*Task to complete:*
Without including any picture, transcribe the entries below word for word.

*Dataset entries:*
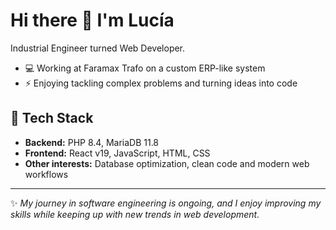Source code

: # Hi there 👋 I'm Lucía  

Industrial Engineer turned Web Developer.  

- 💻 Working at Faramax Trafo on a custom ERP-like system  
- ⚡ Enjoying tackling complex problems and turning ideas into code  

## 🚀 Tech Stack  
- **Backend:** PHP 8.4, MariaDB 11.8  
- **Frontend:** React v19, JavaScript, HTML, CSS  
- **Other interests:** Database optimization, clean code and modern web workflows  

---

✨ _My journey in software engineering is ongoing, and I enjoy improving my skills while keeping up with new trends in web development._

*Answer to this exercise:*
Source code

: # Hi there 👋 I'm Lucía  

Industrial Engineer turned Web Developer.  

- 💻 Working at Faramax Trafo on a custom ERP-like system  
- ⚡ Enjoying tackling complex problems and turning ideas into code  

## 🚀 Tech Stack  
- **Backend:** PHP 8.4, MariaDB 11.8  
- **Frontend:** React v19, JavaScript, HTML, CSS  
- **Other interests:** Database optimization, clean code and modern web workflows  

---

✨ _My journey in software engineering is ongoing, and I enjoy improving my skills while keeping up with new trends in web development._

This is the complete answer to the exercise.